ACTION ITEM -
Print each entry word for word without images.

*** DATA FOR THIS TASK Section Begins ***

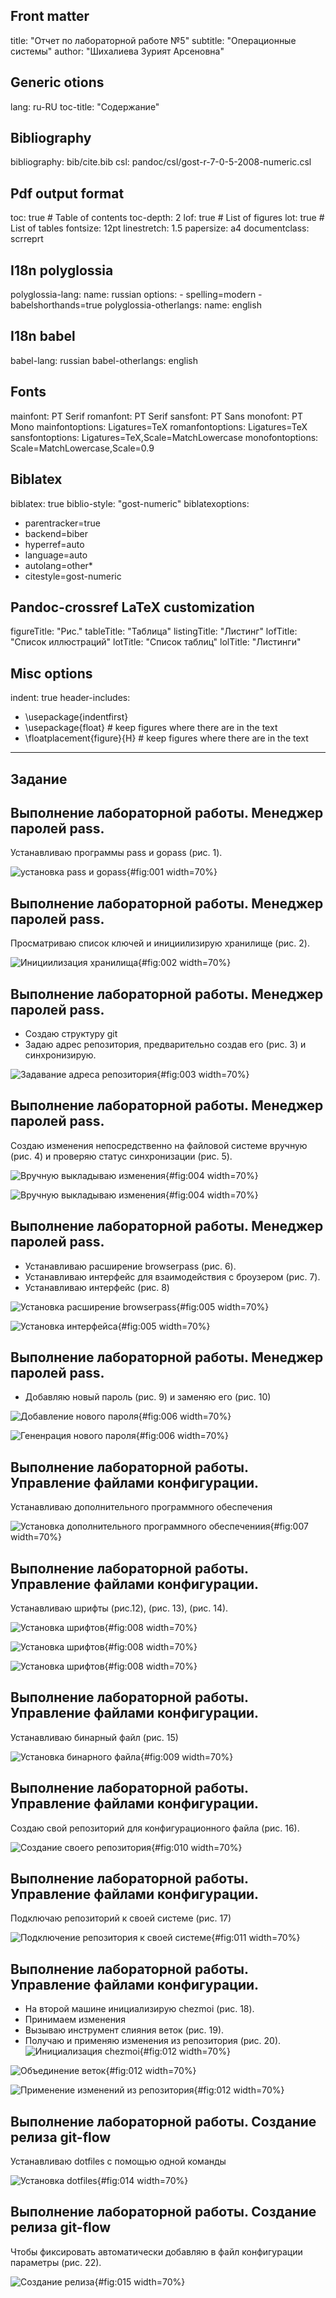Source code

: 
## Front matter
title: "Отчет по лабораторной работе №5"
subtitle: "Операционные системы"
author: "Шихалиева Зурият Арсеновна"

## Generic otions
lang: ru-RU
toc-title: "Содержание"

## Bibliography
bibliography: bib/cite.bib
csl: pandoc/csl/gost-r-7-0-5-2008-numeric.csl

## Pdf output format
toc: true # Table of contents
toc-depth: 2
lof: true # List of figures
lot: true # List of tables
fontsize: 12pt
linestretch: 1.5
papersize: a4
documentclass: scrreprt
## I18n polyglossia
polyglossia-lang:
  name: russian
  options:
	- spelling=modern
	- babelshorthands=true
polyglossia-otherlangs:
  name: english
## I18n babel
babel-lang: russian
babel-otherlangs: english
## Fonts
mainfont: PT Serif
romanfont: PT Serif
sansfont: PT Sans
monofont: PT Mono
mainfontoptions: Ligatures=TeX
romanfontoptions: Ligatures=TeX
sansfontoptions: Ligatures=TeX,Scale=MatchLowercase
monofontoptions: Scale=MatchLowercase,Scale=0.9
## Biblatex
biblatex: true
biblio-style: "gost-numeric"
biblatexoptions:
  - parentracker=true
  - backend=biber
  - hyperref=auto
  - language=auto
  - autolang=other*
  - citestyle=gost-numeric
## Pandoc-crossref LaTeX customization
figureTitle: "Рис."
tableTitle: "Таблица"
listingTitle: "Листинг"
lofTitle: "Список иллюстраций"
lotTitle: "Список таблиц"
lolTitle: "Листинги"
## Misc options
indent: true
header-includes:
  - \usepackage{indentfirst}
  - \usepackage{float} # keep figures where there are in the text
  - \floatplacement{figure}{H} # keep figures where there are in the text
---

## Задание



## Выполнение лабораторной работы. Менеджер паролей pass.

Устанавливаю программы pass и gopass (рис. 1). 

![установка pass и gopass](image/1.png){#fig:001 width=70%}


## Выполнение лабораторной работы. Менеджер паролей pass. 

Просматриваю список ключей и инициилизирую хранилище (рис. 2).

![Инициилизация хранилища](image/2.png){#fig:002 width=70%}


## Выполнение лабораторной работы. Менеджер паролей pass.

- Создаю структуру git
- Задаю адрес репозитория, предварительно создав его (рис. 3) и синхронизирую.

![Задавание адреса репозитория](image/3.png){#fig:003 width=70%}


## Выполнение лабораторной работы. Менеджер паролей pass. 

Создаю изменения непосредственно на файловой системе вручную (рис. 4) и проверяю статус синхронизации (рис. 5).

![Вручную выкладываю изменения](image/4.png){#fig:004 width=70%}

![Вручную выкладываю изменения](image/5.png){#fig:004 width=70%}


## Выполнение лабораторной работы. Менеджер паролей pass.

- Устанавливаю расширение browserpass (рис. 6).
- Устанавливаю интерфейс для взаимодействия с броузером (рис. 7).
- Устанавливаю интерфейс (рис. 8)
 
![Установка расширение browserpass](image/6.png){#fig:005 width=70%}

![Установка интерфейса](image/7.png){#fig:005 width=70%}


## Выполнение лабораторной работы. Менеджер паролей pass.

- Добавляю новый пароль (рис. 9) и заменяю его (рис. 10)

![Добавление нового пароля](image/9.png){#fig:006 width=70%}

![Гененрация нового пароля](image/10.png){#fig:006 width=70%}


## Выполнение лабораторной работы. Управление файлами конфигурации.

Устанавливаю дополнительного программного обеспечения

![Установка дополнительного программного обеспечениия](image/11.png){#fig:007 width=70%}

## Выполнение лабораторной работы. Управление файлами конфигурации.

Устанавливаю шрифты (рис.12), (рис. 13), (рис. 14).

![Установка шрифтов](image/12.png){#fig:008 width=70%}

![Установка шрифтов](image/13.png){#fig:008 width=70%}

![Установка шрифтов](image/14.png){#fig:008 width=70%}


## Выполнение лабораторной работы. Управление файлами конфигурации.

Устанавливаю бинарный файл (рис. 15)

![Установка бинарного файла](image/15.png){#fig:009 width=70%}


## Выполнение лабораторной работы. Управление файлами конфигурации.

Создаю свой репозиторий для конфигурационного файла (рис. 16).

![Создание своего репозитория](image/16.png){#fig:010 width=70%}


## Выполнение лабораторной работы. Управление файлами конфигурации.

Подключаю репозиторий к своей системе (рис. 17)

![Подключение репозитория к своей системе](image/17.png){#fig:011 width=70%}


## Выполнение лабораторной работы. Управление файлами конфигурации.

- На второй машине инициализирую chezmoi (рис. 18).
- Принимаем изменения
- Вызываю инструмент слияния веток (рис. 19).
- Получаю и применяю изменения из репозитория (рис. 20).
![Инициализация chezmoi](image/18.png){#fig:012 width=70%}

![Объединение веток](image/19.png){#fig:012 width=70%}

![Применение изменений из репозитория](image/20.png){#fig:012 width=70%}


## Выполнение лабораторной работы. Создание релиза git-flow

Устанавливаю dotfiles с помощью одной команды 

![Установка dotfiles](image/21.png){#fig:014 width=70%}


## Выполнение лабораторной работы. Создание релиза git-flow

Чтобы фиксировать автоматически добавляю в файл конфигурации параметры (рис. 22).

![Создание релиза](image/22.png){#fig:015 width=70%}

*** DATA FOR THIS TASK Section Ends ***

TASK OUTPUT -
Source code

: 
## Front matter
title: "Отчет по лабораторной работе №5"
subtitle: "Операционные системы"
author: "Шихалиева Зурият Арсеновна"

## Generic otions
lang: ru-RU
toc-title: "Содержание"

## Bibliography
bibliography: bib/cite.bib
csl: pandoc/csl/gost-r-7-0-5-2008-numeric.csl

## Pdf output format
toc: true # Table of contents
toc-depth: 2
lof: true # List of figures
lot: true # List of tables
fontsize: 12pt
linestretch: 1.5
papersize: a4
documentclass: scrreprt
## I18n polyglossia
polyglossia-lang:
  name: russian
  options:
	- spelling=modern
	- babelshorthands=true
polyglossia-otherlangs:
  name: english
## I18n babel
babel-lang: russian
babel-otherlangs: english
## Fonts
mainfont: PT Serif
romanfont: PT Serif
sansfont: PT Sans
monofont: PT Mono
mainfontoptions: Ligatures=TeX
romanfontoptions: Ligatures=TeX
sansfontoptions: Ligatures=TeX,Scale=MatchLowercase
monofontoptions: Scale=MatchLowercase,Scale=0.9
## Biblatex
biblatex: true
biblio-style: "gost-numeric"
biblatexoptions:
  - parentracker=true
  - backend=biber
  - hyperref=auto
  - language=auto
  - autolang=other*
  - citestyle=gost-numeric
## Pandoc-crossref LaTeX customization
figureTitle: "Рис."
tableTitle: "Таблица"
listingTitle: "Листинг"
lofTitle: "Список иллюстраций"
lotTitle: "Список таблиц"
lolTitle: "Листинги"
## Misc options
indent: true
header-includes:
  - \usepackage{indentfirst}
  - \usepackage{float} # keep figures where there are in the text
  - \floatplacement{figure}{H} # keep figures where there are in the text
---

## Задание



## Выполнение лабораторной работы. Менеджер паролей pass.

Устанавливаю программы pass и gopass (рис. 1). 

![установка pass и gopass](image/1.png){#fig:001 width=70%}


## Выполнение лабораторной работы. Менеджер паролей pass. 

Просматриваю список ключей и инициилизирую хранилище (рис. 2).

![Инициилизация хранилища](image/2.png){#fig:002 width=70%}


## Выполнение лабораторной работы. Менеджер паролей pass.

- Создаю структуру git
- Задаю адрес репозитория, предварительно создав его (рис. 3) и синхронизирую.

![Задавание адреса репозитория](image/3.png){#fig:003 width=70%}


## Выполнение лабораторной работы. Менеджер паролей pass. 

Создаю изменения непосредственно на файловой системе вручную (рис. 4) и проверяю статус синхронизации (рис. 5).

![Вручную выкладываю изменения](image/4.png){#fig:004 width=70%}

![Вручную выкладываю изменения](image/5.png){#fig:004 width=70%}


## Выполнение лабораторной работы. Менеджер паролей pass.

- Устанавливаю расширение browserpass (рис. 6).
- Устанавливаю интерфейс для взаимодействия с броузером (рис. 7).
- Устанавливаю интерфейс (рис. 8)
 
![Установка расширение browserpass](image/6.png){#fig:005 width=70%}

![Установка интерфейса](image/7.png){#fig:005 width=70%}


## Выполнение лабораторной работы. Менеджер паролей pass.

- Добавляю новый пароль (рис. 9) и заменяю его (рис. 10)

![Добавление нового пароля](image/9.png){#fig:006 width=70%}

![Гененрация нового пароля](image/10.png){#fig:006 width=70%}


## Выполнение лабораторной работы. Управление файлами конфигурации.

Устанавливаю дополнительного программного обеспечения

![Установка дополнительного программного обеспечениия](image/11.png){#fig:007 width=70%}

## Выполнение лабораторной работы. Управление файлами конфигурации.

Устанавливаю шрифты (рис.12), (рис. 13), (рис. 14).

![Установка шрифтов](image/12.png){#fig:008 width=70%}

![Установка шрифтов](image/13.png){#fig:008 width=70%}

![Установка шрифтов](image/14.png){#fig:008 width=70%}


## Выполнение лабораторной работы. Управление файлами конфигурации.

Устанавливаю бинарный файл (рис. 15)

![Установка бинарного файла](image/15.png){#fig:009 width=70%}


## Выполнение лабораторной работы. Управление файлами конфигурации.

Создаю свой репозиторий для конфигурационного файла (рис. 16).

![Создание своего репозитория](image/16.png){#fig:010 width=70%}


## Выполнение лабораторной работы. Управление файлами конфигурации.

Подключаю репозиторий к своей системе (рис. 17)

![Подключение репозитория к своей системе](image/17.png){#fig:011 width=70%}


## Выполнение лабораторной работы. Управление файлами конфигурации.

- На второй машине инициализирую chezmoi (рис. 18).
- Принимаем изменения
- Вызываю инструмент слияния веток (рис. 19).
- Получаю и применяю изменения из репозитория (рис. 20).
![Инициализация chezmoi](image/18.png){#fig:012 width=70%}

![Объединение веток](image/19.png){#fig:012 width=70%}

![Применение изменений из репозитория](image/20.png){#fig:012 width=70%}


## Выполнение лабораторной работы. Создание релиза git-flow

Устанавливаю dotfiles с помощью одной команды 

![Установка dotfiles](image/21.png){#fig:014 width=70%}


## Выполнение лабораторной работы. Создание релиза git-flow

Чтобы фиксировать автоматически добавляю в файл конфигурации параметры (рис. 22).

![Создание релиза](image/22.png){#fig:015 width=70%}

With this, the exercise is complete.